Big George McLaughlin is a gentle giant of a man with the misfortune of having been born to a physically brutal and criminally inclined Glaswegian family, with little tolerance for his more tender inclinations. When teenage George gets the girl he loves pregnant, he wants to do the right thing. Her parents would rather not have her form an alliance with such an infamous family. George gets to hold his new baby for only a moment, before the mother and child move to the farthest reaches of the country. But it is long enough for him to fall in love with their wee lassie, too.

Kathleen Henderson is desperate. Her daughter has been abducted by some strange man, and the police seem to be making no progress in finding her. She is terrified that her daughter has run afoul of a serial child killer at large in Scotland.

Angus Campbell is a journalist with a heart several sizes too small, an inflated sense of his merits, an extreme and hypocritical attachment to what he sees as moral rectitude, and a streak of cruelty that he applies liberally to his wife and daughter. Through dogged research he believes he knows what has become of the missing girl and goes about trying to locate her, convinced that this heroic undertaking will gain him the national notice he merits. For a person of diminutive stature, he somehow manages to look down his nose at practically everyone.

The story moves back and forth between today, 2013, in which Margaret and 1985, when George took Molly, the latter being when most of the action takes place,

description
Lisa Ballantyne – from her site

Lisa Ballantyne has a penchant for focusing on the difficulties children experience in families. This was central to her wonderful first novel, The Guilty One, an Edgar Award nominee, which paralleled the lives of a possibly sociopathic young boy accused of murder with his attorney, a man whose childhood had been extremely challenging. Family ties come in for a close look in Everything She Forgot as well. Of course you might want to look away, as some of these families are the kind where the best thing you could do, were you a member, would be to flee, as early and as far as possible. George’s father was a sadistic brute. Angus treats his wife and daughter with none of the tenderness he reserves for his favorite cow. But the ties that bind are still there. And even though George has not seen his daughter since she was piping hot, he feels an undeniable connection. So when chance presents him with an opportunity, he grabs it, follows his heart to the highlands and goes a-questing. Maybe this time, his lost love will agree to marry him. Maybe this time he can be a proper father to his daughter.

Things do not go as planned and George winds up abducting his child and becoming the object of a nation-wide manhunt. If you get the impression there is a strong journey of self-discovery motif here it bears knowing that the title of the UK release of this book was Redemption Road. The journey itself goes, literally, from one end of the UK to the other, from John o’Groats at the northeasternmost point of the Scottish mainland to Land’s End at the southwestern tip of Cornwall, a distance of well over eight hundred miles, allowing the travelers time to get to know one other. (No, George doesn’t walk)

Can George slay his familial dragons?
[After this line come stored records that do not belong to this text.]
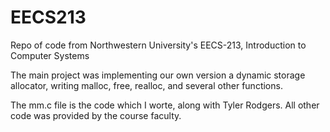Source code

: # EECS213
Repo of code from Northwestern University's EECS-213, Introduction to Computer Systems

The main project was implementing our own version a dynamic storage allocator, writing malloc, free, realloc, and several other functions.

The mm.c file is the code which I worte, along with Tyler Rodgers. All other code was provided by the course faculty. 
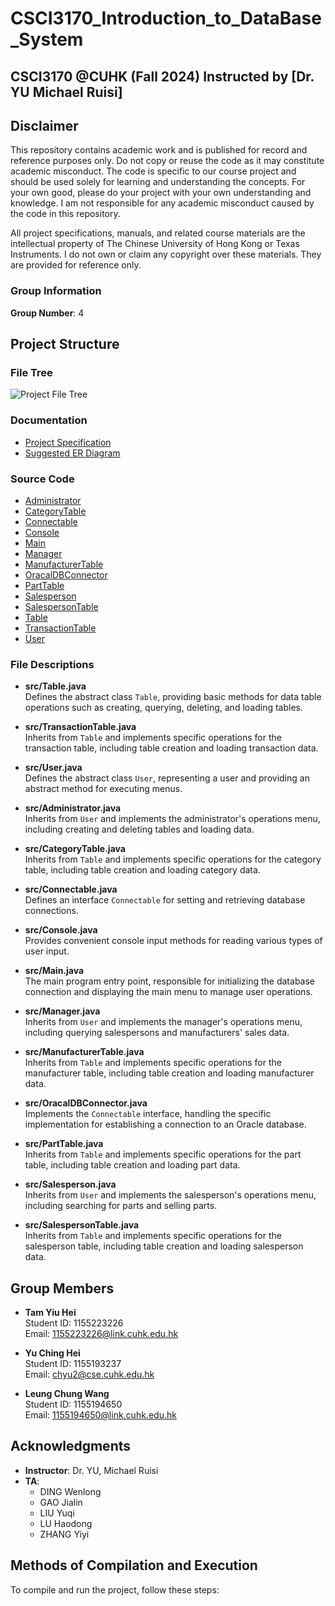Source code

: # CSCI3170_Introduction_to_DataBase_System

## CSCI3170 @CUHK (Fall 2024) Instructed by [Dr. YU Michael Ruisi]

## Disclaimer

This repository contains academic work and is published for record and reference purposes only. Do not copy or reuse the code as it may constitute academic misconduct. The code is specific to our course project and should be used solely for learning and understanding the concepts. For your own good, please do your project with your own understanding and knowledge. I am not responsible for any academic misconduct caused by the code in this repository.

All project specifications, manuals, and related course materials are the intellectual property of The Chinese University of Hong Kong or Texas Instruments. I do not own or claim any copyright over these materials. They are provided for reference only.

### Group Information
**Group Number**: 4

## Project Structure

### File Tree
![Project File Tree](https://github.com/user-attachments/assets/ed30ff54-3f92-4099-a9c6-f91f62cb6e1a)

### Documentation
- [Project Specification](docs/project_spec.pdf)
- [Suggested ER Diagram](docs/suggested-ER.pdf)

### Source Code
- [Administrator](src/Administrator.java)
- [CategoryTable](src/CategoryTable.java)
- [Connectable](src/Connectable.java)
- [Console](src/Console.java)
- [Main](src/Main.java)
- [Manager](src/Manager.java)
- [ManufacturerTable](src/ManufacturerTable.java)
- [OracalDBConnector](src/OracalDBConnector.java)
- [PartTable](src/PartTable.java)
- [Salesperson](src/Salesperson.java)
- [SalespersonTable](src/SalespersonTable.java)
- [Table](src/Table.java)
- [TransactionTable](src/TransactionTable.java)
- [User](src/User.java)

### File Descriptions
- **src/Table.java**  
  Defines the abstract class `Table`, providing basic methods for data table operations such as creating, querying, deleting, and loading tables.

- **src/TransactionTable.java**  
  Inherits from `Table` and implements specific operations for the transaction table, including table creation and loading transaction data.

- **src/User.java**  
  Defines the abstract class `User`, representing a user and providing an abstract method for executing menus.

- **src/Administrator.java**  
  Inherits from `User` and implements the administrator's operations menu, including creating and deleting tables and loading data.

- **src/CategoryTable.java**  
  Inherits from `Table` and implements specific operations for the category table, including table creation and loading category data.

- **src/Connectable.java**  
  Defines an interface `Connectable` for setting and retrieving database connections.

- **src/Console.java**  
  Provides convenient console input methods for reading various types of user input.

- **src/Main.java**  
  The main program entry point, responsible for initializing the database connection and displaying the main menu to manage user operations.

- **src/Manager.java**  
  Inherits from `User` and implements the manager's operations menu, including querying salespersons and manufacturers' sales data.

- **src/ManufacturerTable.java**  
  Inherits from `Table` and implements specific operations for the manufacturer table, including table creation and loading manufacturer data.

- **src/OracalDBConnector.java**  
  Implements the `Connectable` interface, handling the specific implementation for establishing a connection to an Oracle database.

- **src/PartTable.java**  
  Inherits from `Table` and implements specific operations for the part table, including table creation and loading part data.

- **src/Salesperson.java**  
  Inherits from `User` and implements the salesperson's operations menu, including searching for parts and selling parts.

- **src/SalespersonTable.java**  
  Inherits from `Table` and implements specific operations for the salesperson table, including table creation and loading salesperson data.

## Group Members
- **Tam Yiu Hei**  
  Student ID: 1155223226  
  Email: 1155223226@link.cuhk.edu.hk

- **Yu Ching Hei**  
  Student ID: 1155193237  
  Email: chyu2@cse.cuhk.edu.hk

- **Leung Chung Wang**  
  Student ID: 1155194650  
  Email: 1155194650@link.cuhk.edu.hk

## Acknowledgments
- **Instructor**: Dr. YU, Michael Ruisi
- **TA**:
  - DING Wenlong
  - GAO Jialin
  - LIU Yuqi
  - LU Haodong
  - ZHANG Yiyi 

## Methods of Compilation and Execution

To compile and run the project, follow these steps:

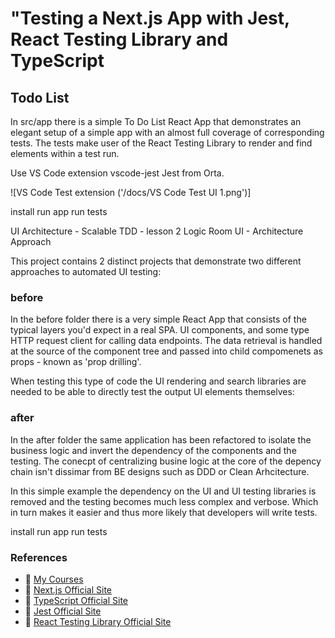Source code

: # "Testing a Next.js App with Jest, React Testing Library and TypeScript

## Todo List

In src/app there is a simple To Do List React App that demonstrates an elegant setup of a simple app with an almost full coverage of corresponding tests.
The tests make user of the React Testing Library to render and find elements within a test run.

Use VS Code extension vscode-jest Jest from Orta.

![VS Code Test extension ('/docs/VS Code Test UI 1.png')]

install
run app
run tests

UI Architecture - Scalable TDD - lesson 2
Logic Room UI - Architecture Approach

This project contains 2 distinct projects that demonstrate two different approaches to automated UI testing:
### before
In the before folder there is a very simple  React App that consists of the typical layers you'd expect in a real SPA.
UI components, and some type HTTP request client for calling data endpoints. 
The data retrieval is handled at the source of the component tree and passed into child compomenets as props - known as 'prop drilling'.

When testing this type of code the UI rendering and search libraries are needed to be able to directly test the output UI elements themselves:

### after
In the after folder the same application has been refactored to isolate the business logic and invert the dependency of the components and the testing.
The conecpt of centralizing busine logic at the core of the depency chain isn't dissimar from BE designs such as DDD or Clean Arhcitecture. 

In this simple example the dependency on the UI and UI testing libraries is removed and the testing becomes much less complex and verbose.
Which in turn makes it easier and thus more likely that developers will write tests.

install
run app
run tests

### References
- 🔗 [My Courses](https://courses.davegray.codes/)
- 🔗 [Next.js Official Site](https://nextjs.org/)
- 🔗 [TypeScript Official Site](https://www.typescriptlang.org/)
- 🔗 [Jest Official Site](https://jestjs.io/)
- 🔗 [React Testing Library Official Site](https://testing-library.com/docs/react-testing-library/intro)
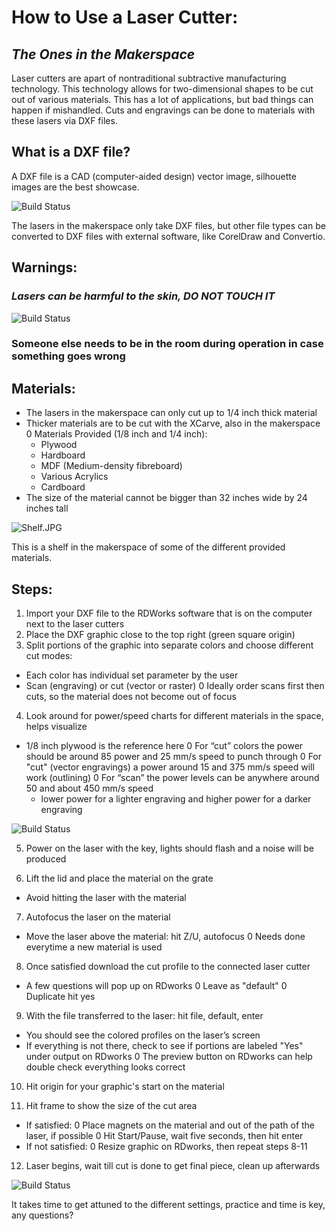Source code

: # How to Use a Laser Cutter:
## _The Ones in the Makerspace_
Laser cutters are apart of nontraditional subtractive manufacturing technology. This technology allows for two-dimensional shapes to be cut out of various materials. This has a lot of applications, but bad things can happen if mishandled. Cuts and engravings can be done to materials with these lasers via DXF files.

## What is a DXF file?
A DXF file is a CAD (computer-aided design) vector image, silhouette images are the best showcase.

![Build Status](https://previews.dropbox.com/p/thumb/ABb271MsSrPcwnFjjYxVbBSEL3VU8ehwd1VwewWo3W_C2mhE76upLw10Am_Hf7ulemfSXC-IY4TEXfQoSz20orm2hY10CbFY-5A6YSFELS2O_ju03Q3lS16QosYMkrPZcUdkoG1ktURvkmAsyNw-LcXKKxDwa_BuJB3Gqrm1F-uIE5-dU2ZujYxM2-o3qIfw7RraD1u_9Ts7KXLdfKFnSQs53wAuXWHYBnv7mt0YlUV6ytwKMtSk3H8i71VkrmVI0VxeEQCjvSF6825oW5V1b5do7N4tK6ngeRbPjNHdCEc1k8J8uZ0JsN9nQggSs4LgxjNaC0Mg2_hAYiv6el18P8NkIvwAge_DqTyn7963a8W8rQ/p.jpeg)

The lasers in the makerspace only take DXF files, but other file types can be converted to DXF files with external software, like CorelDraw and Convertio.

## Warnings:
### _Lasers can be harmful to the skin, DO NOT TOUCH IT_ 

![Build Status](https://previews.dropbox.com/p/thumb/ABb2Jg5dvTOfcFZEb9sOPoR6223E78FXnMCaAdQrcj1tlK4g2c8CrOJpFq9p8oAMx07OI9hkNhIw8wV91Zso71fZuonmfrtxUFLI2PJ8WiL_42_zbQ2_OZue4rQOxxR9_EdnwsQ4jhb7ixMfcxAjRU_6ZvBd3jVR7vLDNqSHL-MF_Um_U164GPH1DE9CVc0T_YI0Ybg96oLI9GtgdCbNUire4rgw_kARGZtPMkC7jqL8toJJYYocwcrb0hLEviaU8dF98QwpP2yxcmlFlAlrN_KbcLsjWu5hwEycYDrtljX1yljIPGfZH0Vw4EOYb54ovHMrDKI_TDSsxAptYqXSt1K8dWrC42FPtVcP4Go47c7tsQ/p.png)

### Someone else needs to be in the room during operation in case something goes wrong

## Materials:
- The lasers in the makerspace can only cut up to 1/4 inch thick material 
- Thicker materials are to be cut with the XCarve, also in the makerspace
  0 Materials Provided (1/8 inch and 1/4 inch):
    - Plywood
    - Hardboard
    - MDF (Medium-density fibreboard)
    - Various Acrylics
    - Cardboard 
- The size of the material cannot be bigger than 32 inches wide by 24 inches tall

![Shelf.JPG](https://previews.dropbox.com/p/thumb/ABbyja-eWe4SA1nn7CuIw1uI5DeRLwQPUeBeh5o07vfxPSdJvi8139jYo7pfXH6JdY033DAucv4MnNms6H6N_tLtsTxl_pBmDGzbt1Np1NSbsavWq0TQQ7pn56_-6KS0oUqAwf42PWTaD81EHkq-JYG6Vb5lc1rdoJ60dD6WwskYZ5SPyyTrTTFS8cQlBCrfRK-p-6wpsgJaZzTrUbBU5KhHatupfzH7UtUbBcczRPqOBg476ZMfIqkQUghz1fJRu42jBbsVPnbkzYANEXrXqL9eMb1b6QRbvdmXuKd36qn8-dmAqfZMs7rVDyzbxEnoMg1RAMB1yD8ru_749N7SUIFug1A7Qs6kSWqa7DFYve8HTA/p.jpeg)

This is a shelf in the makerspace of some of the different provided materials.

## Steps:
1) Import your DXF file to the RDWorks software that is on the computer next to the laser cutters 
2) Place the DXF graphic close to the top right (green square origin)
3) Split portions of the graphic into separate colors and choose different cut modes:
- Each color has individual set parameter by the user
- Scan (engraving) or cut (vector or raster)
0 Ideally order scans first then cuts, so the material does not become out of focus

4) Look around for power/speed charts for different materials in the space, helps visualize 
- 1/8 inch plywood is the reference here
0 For “cut” colors the power should be around 85 power and 25 mm/s speed to punch through
0 For "cut" (vector engravings) a power around 15 and 375 mm/s speed will work (outlining)
0 For “scan” the power levels can be anywhere around 50 and about 450 mm/s speed
   - lower power for a lighter engraving and higher power for a darker engraving

![Build Status](https://previews.dropbox.com/p/thumb/ABaKUnNgq9U8yqNeQf0EaLjzRVxDCn4P-GWAsktGXvojCeIQ-EJKNhKGiwBQ2ee8lw77Juu8areUxpOUenUMirAbbazvMZB9580NiFOK8NUuDqLpHq2Qb-COayMPjE5BTBOZy9ww06EmNe6asHHkBX7bZmqqn1sXsH6N5nqdGh217f3PCU97SEKzqm9fqvdC0d25DEuvC2bOf6q1_E-m3ngocJsI1Ud1vOjRse86Bq9bXuG6dGAiCaSlix8wvDxUOkmnUjjXo6RkcddSh3423vaxFDUuBxmXltQdfMMzE3c4AeUaZWeisx4vU8z7qv_HI0Y09oespJ_aa8BOO6EzOOBK_sIA7EcUnapzPjrhbTqTHQ/p.png)

5) Power on the laser with the key, lights should flash and a noise will be produced

6) Lift the lid and place the material on the grate
- Avoid hitting the laser with the material

7) Autofocus the laser on the material
- Move the laser above the material: hit Z/U, autofocus
0 Needs done everytime a new material is used

8) Once satisfied download the cut profile to the connected laser cutter
- A few questions will pop up on RDworks
0 Leave as "default"
0 Duplicate hit yes

9) With the file transferred to the laser: hit file, default, enter
- You should see the colored profiles on the laser’s screen 
- If everything is not there, check to see if portions are labeled "Yes" under output on RDworks
0 The preview button on RDworks can help double check everything looks correct

10) Hit origin for your graphic's start on the material

11) Hit frame to show the size of the cut area
- If satisfied:
0 Place magnets on the material and out of the path of the laser, if possible
0 Hit Start/Pause, wait five seconds, then hit enter
- If not satisfied:
0 Resize graphic on RDworks, then repeat steps 8-11

12) Laser begins, wait till cut is done to get final piece, clean up afterwards

![Build Status](https://previews.dropbox.com/p/thumb/ABZTfj5_uiOC-LohuoTe5XzOAa1a_fGYVVcowMLsZvQRFRyp_RHUQ2gjrI8AWuSybPHSHFl-vxqHcpiw22N0q2v8rRfr39GOOv_Hmx7_yYvPVAb5CuvHBtkGxAtfTWluYayClVDMa7h-PGHxd5afwJlijuXG5DqPyzPoBvJjFDCSD2AQHPW-8_LVt_JedBRvg8OzCHa-QuSRyKrZWbv6awq9iHpc1vQ5qcI7PbxmFqgBfY7pplsm6vg1fFJ9NQa44M-m9oFqaxVt4b0mfjThQ0y9Q2lm_5680TAFPSqfF2W8JYzMIHMIlraCDzCOO9LaHgzKzZafUaEp-LWWheesz2XX62rCpZlU70awxL1Qon7aru-ZIlV2W6vbtBSn_IOciIv8eLPRACvCjAd2NCRbiHDbEdTmPdcRY3VNahGsS54xIQ/p.png)

It takes time to get attuned to the different settings, practice and time is key, any questions?
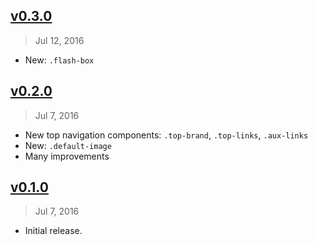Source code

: ## [v0.3.0]
> Jul 12, 2016

- New: `.flash-box`

[v0.3.0]: https://github.com/mashupgarage/bootstrap-orion/compare/v0.2.0...v0.3.0

## [v0.2.0]
> Jul  7, 2016

- New top navigation components: `.top-brand`, `.top-links`, `.aux-links`
- New: `.default-image`
- Many improvements

[v0.2.0]: https://github.com/mashupgarage/bootstrap-orion/compare/v0.1.0...v0.2.0

## [v0.1.0]
> Jul  7, 2016

- Initial release.

[v0.1.0]: https://github.com/mashupgarage/bootstrap-orion/tree/v0.1.0
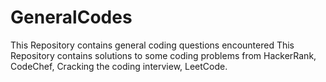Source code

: # GeneralCodes
This Repository contains general coding questions encountered
This Repository contains solutions to some coding problems from HackerRank, CodeChef, Cracking the coding interview, LeetCode.
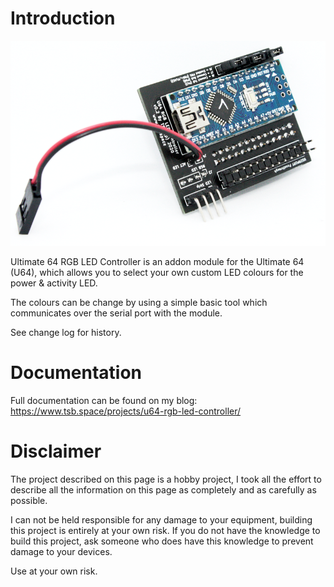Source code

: Introduction
============
![img](assets/Pasted-into-U64-RGB-LED-Controller-8.png)

Ultimate 64 RGB LED Controller is an addon module for the Ultimate 64 (U64), which allows you to select your own custom LED colours for the power & activity LED. 

The colours can be change by using a simple basic tool which communicates over the serial port with the module. 

See change log for history.


Documentation
=============
Full documentation can be found on my blog: https://www.tsb.space/projects/u64-rgb-led-controller/

# Disclaimer

The project described on this page is a hobby project, I took all the effort to describe all the information on this page as completely and as carefully as possible.

I can not be held responsible for any damage to your equipment, building this project is entirely at your own risk. If you do not have the knowledge to build this project, ask someone who does have this knowledge to prevent damage to your devices.

Use at your own risk.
Can he ever be a father to his lost child? Is it even possible that his daughter will acknowledge, let alone accept him? Will the police catch him? Will Angus? Will Molly be returned to her mother?

There are some elements in Everything She Forgot that you may or may not want to remember. First is the degree of Margaret’s amnesia. It seemed to me to extend well beyond the psychologically damaging event that generated her particular manifestation of PTSD. Second, there is an adult character who is unable to read or write. Not some feral person raised by a colony of Orkney voles, but someone who abandoned school as a teen. I suppose it is possible for someone to attend classes into adolescence and still find the funny curved markings on paper indecipherable, but it struck me as a bit of a stretch. While on their journey of mutual discovery George and Molly find shelter when an ex-girlfriend of George’s just happens be ok with him crashing at her flat while she is out of town. But then there are many who cling to a belief in a local lake loch beastie of note, so who am I to gainsay a bit of credulity-stretching? Finally, there are two events in the book that involve harm to animals by the beastly. They are appropriate in their illustration of the characters’ character. But be forewarned, in case this sort of thing is a deal-breaker for you.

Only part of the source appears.